I needed to prepare, plan my strategy. It’s not as simple as picking a game and then turning up. Oh no…a 100 game season needs stamina, energy, cunning and above all determination. There was only one thing for it – a pre-season training camp. And I knew just the place. Somewhere free from the trappings of the modern world. No telephone reception, no wi-fi and no cars (In truth based on my recent experience of using T-Mobile that could apply to anywhere in Central London). A complete break to study the form, examine real old fashion maps, have a few beers, run around a lake and then jump in an ice bath.

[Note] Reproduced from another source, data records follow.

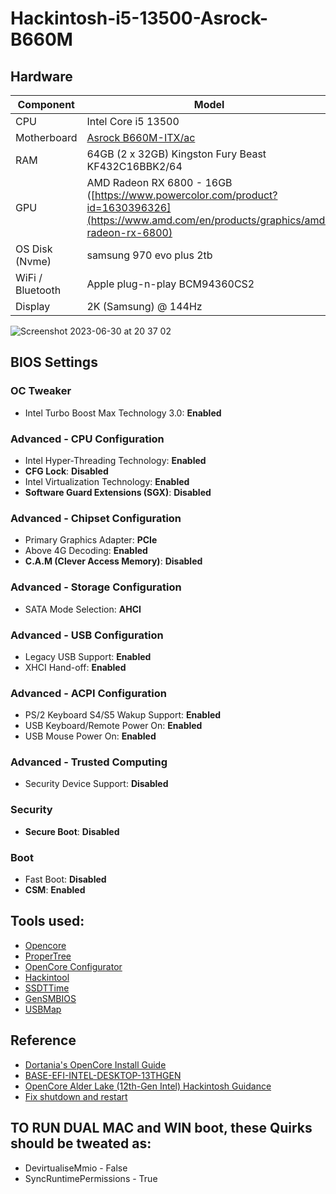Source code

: # Hackintosh-i5-13500-Asrock-B660M
## Hardware

| **Component**        | **Model**                                                                              |
| -------------------- | -------------------------------------------------------------------------------------- |
| CPU                  | Intel Core i5 13500                                                                   |
| Motherboard          | [Asrock B660M-ITX/ac](https://www.asrock.com/mb/Intel/B660M-ITXac/index.asp)           |
| RAM                  | 64GB (2 x 32GB) Kingston Fury Beast KF432C16BBK2/64                                                     |
| GPU                  | AMD Radeon RX 6800 - 16GB ([https://www.powercolor.com/product?id=1630396326](https://www.amd.com/en/products/graphics/amd-radeon-rx-6800) |
| OS Disk (Nvme) |  samsung 970 evo plus 2tb                                                                       |
| WiFi / Bluetooth     | Apple plug-n-play BCM94360CS2                                                  |
| Display              | 2K (Samsung) @ 144Hz                                                     |

![Screenshot 2023-06-30 at 20 37 02](https://github.com/Demontager/Hackintosh-i5-13500-Asrock-B660M/assets/7040503/232ee1cd-b092-4bab-abc6-3176ce16046c)

## BIOS Settings

### OC Tweaker

- Intel Turbo Boost Max Technology 3.0: **Enabled**

### Advanced - CPU Configuration

- Intel Hyper-Threading Technology: **Enabled**
- **CFG Lock**: **Disabled**
- Intel Virtualization Technology: **Enabled**
- **Software Guard Extensions (SGX)**: **Disabled**

### Advanced - Chipset Configuration

- Primary Graphics Adapter: **PCIe**
- Above 4G Decoding: **Enabled**
- **C.A.M (Clever Access Memory)**: **Disabled**

### Advanced - Storage Configuration

- SATA Mode Selection: **AHCI**

### Advanced - USB Configuration

- Legacy USB Support: **Enabled**
- XHCI Hand-off: **Enabled**

### Advanced - ACPI Configuration

- PS/2 Keyboard S4/S5 Wakup Support: **Enabled**
- USB Keyboard/Remote Power On: **Enabled**
- USB Mouse Power On: **Enabled**

### Advanced - Trusted Computing

- Security Device Support: **Disabled**

### Security

- **Secure Boot**: **Disabled**

### Boot

- Fast Boot: **Disabled**
- **CSM**: **Enabled**

## Tools used:
- [Opencore](https://dortania.github.io/OpenCore-Install-Guide/) 
- [ProperTree](https://github.com/corpnewt/ProperTree)
- [OpenCore Configurator](https://mackie100projects.altervista.org/download-opencore-configurator/)
- [Hackintool](https://github.com/headkaze/Hackintool)
- [SSDTTime](https://github.com/corpnewt/SSDTTime)
- [GenSMBIOS](https://github.com/corpnewt/GenSMBIOS)
- [USBMap](https://github.com/corpnewt/USBMap)

## Reference

- [Dortania's OpenCore Install Guide](https://dortania.github.io/OpenCore-Install-Guide/)
- [BASE-EFI-INTEL-DESKTOP-13THGEN](https://github.com/luchina-gabriel/BASE-EFI-INTEL-DESKTOP-13THGEN-RAPTOR-LAKE)
- [OpenCore Alder Lake (12th-Gen Intel) Hackintosh Guidance](https://www.reddit.com/r/hackintosh/comments/sp1zgv/opencore_alder_lake_12thgen_intel_hackintosh/)
- [Fix shutdown and restart](https://github.com/Koala166/The-TLDR-Guide-of-Fixing-Shutdown-Restart)

## TO RUN DUAL MAC and WIN boot, these Quirks should be tweated as:

- DevirtualiseMmio - False
- SyncRuntimePermissions - True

Our country retreat was perfect. Miles from the main road, surrounded by woodland and with my family. Within an hour of arriving we had seen deer, geese, ducks and rabbits all hopping around our patio. Unfortunately they didn’t stay long. I forgot to add that at Centerparcs you are never more than 1.7 metres from another human being and so our “neighbour” decided to try and catch the duck to put on his BBQ that was filling our villa with acrid smoke.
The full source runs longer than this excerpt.